◆ EXERCISE AIM
Extract all lines that hold "proyecto" from the records below.

◆ EXERCISE INPUTS
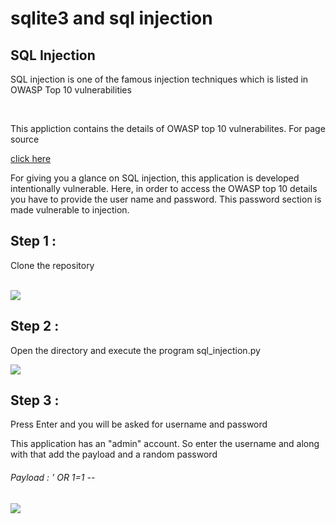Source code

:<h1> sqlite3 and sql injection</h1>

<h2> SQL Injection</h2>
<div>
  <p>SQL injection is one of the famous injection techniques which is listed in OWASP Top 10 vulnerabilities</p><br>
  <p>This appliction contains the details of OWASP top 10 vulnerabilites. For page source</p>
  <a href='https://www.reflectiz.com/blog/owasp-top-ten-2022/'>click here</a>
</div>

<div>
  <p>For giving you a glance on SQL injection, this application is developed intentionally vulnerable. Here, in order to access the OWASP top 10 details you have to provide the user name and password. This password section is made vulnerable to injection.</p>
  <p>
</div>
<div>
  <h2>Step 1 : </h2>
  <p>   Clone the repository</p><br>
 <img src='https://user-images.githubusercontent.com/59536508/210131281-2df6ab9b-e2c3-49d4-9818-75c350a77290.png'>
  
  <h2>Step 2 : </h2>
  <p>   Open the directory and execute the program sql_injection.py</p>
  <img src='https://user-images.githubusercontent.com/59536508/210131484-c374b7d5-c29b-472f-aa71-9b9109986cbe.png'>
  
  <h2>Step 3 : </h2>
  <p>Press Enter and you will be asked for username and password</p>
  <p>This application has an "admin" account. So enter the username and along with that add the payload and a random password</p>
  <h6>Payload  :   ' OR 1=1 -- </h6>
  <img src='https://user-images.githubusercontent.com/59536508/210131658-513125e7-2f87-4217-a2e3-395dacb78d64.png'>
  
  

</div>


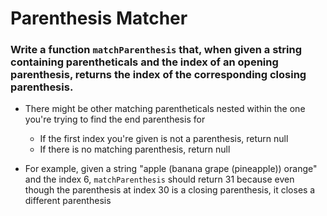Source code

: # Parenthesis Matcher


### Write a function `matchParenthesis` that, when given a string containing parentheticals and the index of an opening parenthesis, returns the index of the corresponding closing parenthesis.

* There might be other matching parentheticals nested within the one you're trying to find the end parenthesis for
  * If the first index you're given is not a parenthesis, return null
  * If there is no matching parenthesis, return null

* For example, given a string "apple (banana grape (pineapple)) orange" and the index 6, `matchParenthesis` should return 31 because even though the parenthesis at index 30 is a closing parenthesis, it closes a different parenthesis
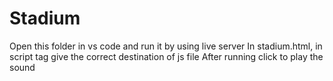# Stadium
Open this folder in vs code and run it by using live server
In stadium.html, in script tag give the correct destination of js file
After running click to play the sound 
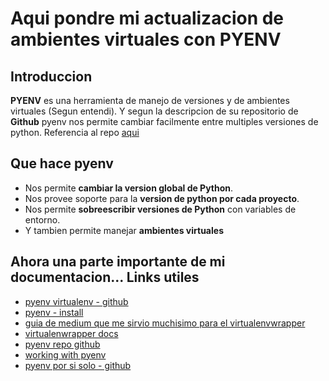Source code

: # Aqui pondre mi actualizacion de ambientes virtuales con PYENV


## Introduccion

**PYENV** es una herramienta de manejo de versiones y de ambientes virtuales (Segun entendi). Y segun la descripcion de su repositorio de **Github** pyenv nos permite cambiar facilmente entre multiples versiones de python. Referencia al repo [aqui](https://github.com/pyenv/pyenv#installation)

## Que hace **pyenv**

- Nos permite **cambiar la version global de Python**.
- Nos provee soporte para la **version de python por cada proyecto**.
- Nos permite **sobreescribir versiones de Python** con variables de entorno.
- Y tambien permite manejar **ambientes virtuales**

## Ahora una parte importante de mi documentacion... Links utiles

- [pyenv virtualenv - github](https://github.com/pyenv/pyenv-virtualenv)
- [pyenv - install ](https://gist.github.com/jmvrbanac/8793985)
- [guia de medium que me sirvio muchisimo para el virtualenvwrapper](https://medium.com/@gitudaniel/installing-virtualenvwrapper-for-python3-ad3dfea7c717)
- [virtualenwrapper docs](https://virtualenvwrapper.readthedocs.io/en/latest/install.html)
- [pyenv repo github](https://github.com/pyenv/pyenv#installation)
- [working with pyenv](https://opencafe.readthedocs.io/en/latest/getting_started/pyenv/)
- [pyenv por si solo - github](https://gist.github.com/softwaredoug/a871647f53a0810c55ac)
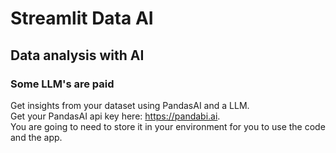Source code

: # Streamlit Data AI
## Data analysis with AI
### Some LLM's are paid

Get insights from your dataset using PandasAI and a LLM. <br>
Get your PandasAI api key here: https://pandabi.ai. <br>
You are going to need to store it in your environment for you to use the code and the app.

...

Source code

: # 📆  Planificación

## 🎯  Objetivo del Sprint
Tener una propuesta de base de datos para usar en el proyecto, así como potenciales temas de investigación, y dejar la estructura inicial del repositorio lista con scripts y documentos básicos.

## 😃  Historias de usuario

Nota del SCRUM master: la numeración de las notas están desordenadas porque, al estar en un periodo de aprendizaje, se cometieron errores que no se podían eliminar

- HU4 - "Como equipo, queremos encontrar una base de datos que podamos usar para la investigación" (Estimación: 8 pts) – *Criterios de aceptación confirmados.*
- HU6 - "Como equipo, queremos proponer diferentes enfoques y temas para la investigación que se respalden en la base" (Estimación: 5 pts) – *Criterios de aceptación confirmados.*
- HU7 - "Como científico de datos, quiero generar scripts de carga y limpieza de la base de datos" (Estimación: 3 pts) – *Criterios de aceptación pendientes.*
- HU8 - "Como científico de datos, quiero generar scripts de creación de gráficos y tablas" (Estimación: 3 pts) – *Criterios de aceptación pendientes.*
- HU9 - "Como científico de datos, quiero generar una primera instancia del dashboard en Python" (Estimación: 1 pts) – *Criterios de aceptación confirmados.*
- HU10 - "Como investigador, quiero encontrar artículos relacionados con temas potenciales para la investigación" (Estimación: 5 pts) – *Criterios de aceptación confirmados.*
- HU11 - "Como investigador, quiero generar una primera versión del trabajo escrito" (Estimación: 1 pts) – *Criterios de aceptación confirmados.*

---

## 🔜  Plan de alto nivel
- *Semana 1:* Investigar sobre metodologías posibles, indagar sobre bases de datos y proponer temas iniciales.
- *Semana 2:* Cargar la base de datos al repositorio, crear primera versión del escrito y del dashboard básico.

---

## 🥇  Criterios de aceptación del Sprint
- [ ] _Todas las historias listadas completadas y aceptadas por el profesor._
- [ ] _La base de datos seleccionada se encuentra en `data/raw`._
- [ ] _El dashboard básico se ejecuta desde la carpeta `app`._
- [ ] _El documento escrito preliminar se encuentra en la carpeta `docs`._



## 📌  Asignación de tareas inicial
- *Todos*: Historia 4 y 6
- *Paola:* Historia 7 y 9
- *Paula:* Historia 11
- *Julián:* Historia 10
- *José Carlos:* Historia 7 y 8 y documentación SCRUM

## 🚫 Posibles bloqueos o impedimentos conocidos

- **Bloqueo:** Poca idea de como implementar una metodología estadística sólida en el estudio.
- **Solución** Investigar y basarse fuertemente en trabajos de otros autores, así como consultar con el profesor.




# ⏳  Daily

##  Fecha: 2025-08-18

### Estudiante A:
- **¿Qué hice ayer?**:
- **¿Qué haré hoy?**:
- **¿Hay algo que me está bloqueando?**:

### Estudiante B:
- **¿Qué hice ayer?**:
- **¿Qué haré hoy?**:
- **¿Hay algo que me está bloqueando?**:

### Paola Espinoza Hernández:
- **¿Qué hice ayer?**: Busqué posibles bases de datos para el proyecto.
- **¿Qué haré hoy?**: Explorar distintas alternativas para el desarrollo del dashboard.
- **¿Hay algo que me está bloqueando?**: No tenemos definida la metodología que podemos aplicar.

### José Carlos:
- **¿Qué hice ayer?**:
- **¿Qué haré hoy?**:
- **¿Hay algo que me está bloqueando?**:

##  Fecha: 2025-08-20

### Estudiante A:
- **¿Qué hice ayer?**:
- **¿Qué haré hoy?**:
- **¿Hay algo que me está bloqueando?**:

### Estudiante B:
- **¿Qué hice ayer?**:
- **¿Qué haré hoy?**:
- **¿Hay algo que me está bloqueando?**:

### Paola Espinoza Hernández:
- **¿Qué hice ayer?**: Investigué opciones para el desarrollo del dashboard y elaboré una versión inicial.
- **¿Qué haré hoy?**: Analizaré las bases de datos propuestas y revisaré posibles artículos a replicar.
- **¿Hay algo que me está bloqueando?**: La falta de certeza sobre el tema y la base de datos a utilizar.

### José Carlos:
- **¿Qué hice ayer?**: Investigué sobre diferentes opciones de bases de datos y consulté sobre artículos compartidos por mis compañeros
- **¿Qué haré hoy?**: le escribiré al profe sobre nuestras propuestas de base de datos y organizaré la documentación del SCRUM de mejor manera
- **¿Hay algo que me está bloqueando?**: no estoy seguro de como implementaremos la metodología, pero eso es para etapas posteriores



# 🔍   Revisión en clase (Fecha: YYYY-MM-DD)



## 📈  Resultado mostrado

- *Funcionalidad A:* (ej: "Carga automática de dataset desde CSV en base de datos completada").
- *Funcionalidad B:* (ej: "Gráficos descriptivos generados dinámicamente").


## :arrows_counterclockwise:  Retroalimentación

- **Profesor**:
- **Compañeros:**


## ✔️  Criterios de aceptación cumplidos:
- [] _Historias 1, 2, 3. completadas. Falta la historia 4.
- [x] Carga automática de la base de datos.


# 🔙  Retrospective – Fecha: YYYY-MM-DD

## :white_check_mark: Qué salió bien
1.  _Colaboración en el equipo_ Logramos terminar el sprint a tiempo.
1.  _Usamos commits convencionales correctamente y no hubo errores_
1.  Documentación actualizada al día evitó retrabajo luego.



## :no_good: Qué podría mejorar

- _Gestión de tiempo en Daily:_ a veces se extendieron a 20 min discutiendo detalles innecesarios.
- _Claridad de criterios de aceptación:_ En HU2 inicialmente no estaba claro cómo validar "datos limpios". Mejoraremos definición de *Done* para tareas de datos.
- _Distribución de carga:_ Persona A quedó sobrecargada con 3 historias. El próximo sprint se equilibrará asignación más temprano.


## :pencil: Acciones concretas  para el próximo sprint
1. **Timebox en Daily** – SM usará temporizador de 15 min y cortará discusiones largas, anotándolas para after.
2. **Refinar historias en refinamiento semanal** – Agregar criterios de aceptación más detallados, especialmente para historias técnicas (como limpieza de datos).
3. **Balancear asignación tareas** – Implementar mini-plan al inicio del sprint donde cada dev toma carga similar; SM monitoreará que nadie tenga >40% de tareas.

* * *

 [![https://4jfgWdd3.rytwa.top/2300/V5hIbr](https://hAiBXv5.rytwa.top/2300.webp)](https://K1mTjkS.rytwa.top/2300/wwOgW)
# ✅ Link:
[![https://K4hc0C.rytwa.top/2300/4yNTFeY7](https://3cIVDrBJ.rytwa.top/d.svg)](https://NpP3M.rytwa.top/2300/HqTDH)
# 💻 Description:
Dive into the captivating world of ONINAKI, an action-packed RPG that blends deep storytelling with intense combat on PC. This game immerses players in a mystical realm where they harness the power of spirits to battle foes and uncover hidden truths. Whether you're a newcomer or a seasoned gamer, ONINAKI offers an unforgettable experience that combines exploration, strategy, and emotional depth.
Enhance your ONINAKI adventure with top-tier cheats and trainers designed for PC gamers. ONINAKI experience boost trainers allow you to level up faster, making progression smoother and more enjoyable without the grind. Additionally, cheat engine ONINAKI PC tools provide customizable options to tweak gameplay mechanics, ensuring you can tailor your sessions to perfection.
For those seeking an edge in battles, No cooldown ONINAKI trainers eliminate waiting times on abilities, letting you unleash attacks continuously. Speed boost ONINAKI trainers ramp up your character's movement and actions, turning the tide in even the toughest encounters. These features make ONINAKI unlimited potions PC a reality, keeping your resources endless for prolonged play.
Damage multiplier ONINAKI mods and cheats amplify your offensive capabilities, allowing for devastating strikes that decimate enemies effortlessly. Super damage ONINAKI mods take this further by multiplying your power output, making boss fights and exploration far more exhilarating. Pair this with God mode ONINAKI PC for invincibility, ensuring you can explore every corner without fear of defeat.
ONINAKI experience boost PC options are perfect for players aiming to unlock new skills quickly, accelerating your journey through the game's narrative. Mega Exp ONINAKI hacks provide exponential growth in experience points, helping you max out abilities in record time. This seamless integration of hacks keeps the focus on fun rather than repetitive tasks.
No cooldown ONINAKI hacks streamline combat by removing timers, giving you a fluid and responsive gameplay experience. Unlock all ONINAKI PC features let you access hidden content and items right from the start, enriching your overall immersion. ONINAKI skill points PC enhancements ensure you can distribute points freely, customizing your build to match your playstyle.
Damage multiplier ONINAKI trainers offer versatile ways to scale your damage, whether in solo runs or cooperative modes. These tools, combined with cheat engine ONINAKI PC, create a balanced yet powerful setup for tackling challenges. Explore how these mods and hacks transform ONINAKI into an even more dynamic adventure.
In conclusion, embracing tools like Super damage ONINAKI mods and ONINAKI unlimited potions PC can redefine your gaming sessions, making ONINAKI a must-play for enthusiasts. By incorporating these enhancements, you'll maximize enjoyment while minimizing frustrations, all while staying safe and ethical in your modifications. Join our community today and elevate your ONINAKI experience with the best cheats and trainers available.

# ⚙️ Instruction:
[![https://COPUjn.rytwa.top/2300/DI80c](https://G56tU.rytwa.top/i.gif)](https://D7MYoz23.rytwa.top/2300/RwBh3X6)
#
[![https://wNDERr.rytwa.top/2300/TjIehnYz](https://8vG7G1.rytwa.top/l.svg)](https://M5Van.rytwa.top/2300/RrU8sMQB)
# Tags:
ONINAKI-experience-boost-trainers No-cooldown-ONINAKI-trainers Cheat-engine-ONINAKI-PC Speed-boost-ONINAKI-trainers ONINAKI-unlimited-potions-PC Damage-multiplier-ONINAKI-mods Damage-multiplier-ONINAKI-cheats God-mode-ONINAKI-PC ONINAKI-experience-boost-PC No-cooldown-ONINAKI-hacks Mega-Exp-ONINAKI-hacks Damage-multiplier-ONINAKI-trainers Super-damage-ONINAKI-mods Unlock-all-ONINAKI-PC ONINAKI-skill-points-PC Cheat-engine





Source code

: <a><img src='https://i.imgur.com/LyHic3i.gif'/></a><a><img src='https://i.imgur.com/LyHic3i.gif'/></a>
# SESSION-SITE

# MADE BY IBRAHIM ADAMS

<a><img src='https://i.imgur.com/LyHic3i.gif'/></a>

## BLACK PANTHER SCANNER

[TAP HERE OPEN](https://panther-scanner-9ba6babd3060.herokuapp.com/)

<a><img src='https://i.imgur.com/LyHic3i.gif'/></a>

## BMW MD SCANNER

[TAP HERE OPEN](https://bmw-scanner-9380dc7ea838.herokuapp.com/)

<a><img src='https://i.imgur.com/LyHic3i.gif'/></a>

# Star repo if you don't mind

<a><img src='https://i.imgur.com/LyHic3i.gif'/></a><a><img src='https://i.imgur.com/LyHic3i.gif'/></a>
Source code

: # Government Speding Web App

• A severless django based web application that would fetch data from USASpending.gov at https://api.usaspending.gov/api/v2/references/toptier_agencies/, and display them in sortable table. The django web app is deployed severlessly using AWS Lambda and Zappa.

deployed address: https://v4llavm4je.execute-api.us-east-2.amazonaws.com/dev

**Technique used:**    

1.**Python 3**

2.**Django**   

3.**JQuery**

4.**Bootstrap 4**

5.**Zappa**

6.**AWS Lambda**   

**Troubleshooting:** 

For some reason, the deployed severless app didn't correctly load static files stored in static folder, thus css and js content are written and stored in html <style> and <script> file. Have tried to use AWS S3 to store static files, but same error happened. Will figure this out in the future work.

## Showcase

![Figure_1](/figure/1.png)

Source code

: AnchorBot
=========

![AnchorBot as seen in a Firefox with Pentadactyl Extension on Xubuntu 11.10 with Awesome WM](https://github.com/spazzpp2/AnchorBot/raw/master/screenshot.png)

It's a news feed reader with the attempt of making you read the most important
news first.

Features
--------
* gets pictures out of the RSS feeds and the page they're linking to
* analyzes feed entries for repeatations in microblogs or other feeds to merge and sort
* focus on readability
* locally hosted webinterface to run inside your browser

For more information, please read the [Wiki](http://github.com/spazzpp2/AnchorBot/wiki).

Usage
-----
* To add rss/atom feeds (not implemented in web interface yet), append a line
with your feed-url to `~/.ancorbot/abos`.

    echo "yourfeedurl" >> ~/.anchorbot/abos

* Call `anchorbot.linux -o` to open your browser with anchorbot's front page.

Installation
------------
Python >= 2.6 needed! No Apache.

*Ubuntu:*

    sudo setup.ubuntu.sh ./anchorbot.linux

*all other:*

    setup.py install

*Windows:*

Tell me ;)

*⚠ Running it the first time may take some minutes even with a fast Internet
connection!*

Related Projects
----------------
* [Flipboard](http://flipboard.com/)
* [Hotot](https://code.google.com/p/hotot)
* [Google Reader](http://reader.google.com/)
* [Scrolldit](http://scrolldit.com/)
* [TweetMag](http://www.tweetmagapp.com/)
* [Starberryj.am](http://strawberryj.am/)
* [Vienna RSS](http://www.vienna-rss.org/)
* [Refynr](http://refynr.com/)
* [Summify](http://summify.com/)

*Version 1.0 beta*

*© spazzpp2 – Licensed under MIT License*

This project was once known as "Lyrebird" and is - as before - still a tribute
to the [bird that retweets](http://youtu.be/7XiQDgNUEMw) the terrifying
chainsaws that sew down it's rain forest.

◆ ANSWER FOR THIS EXERCISE
- Nos provee soporte para la **version de python por cada proyecto**.
Tener una propuesta de base de datos para usar en el proyecto, así como potenciales temas de investigación, y dejar la estructura inicial del repositorio lista con scripts y documentos básicos.
- **¿Qué hice ayer?**: Busqué posibles bases de datos para el proyecto.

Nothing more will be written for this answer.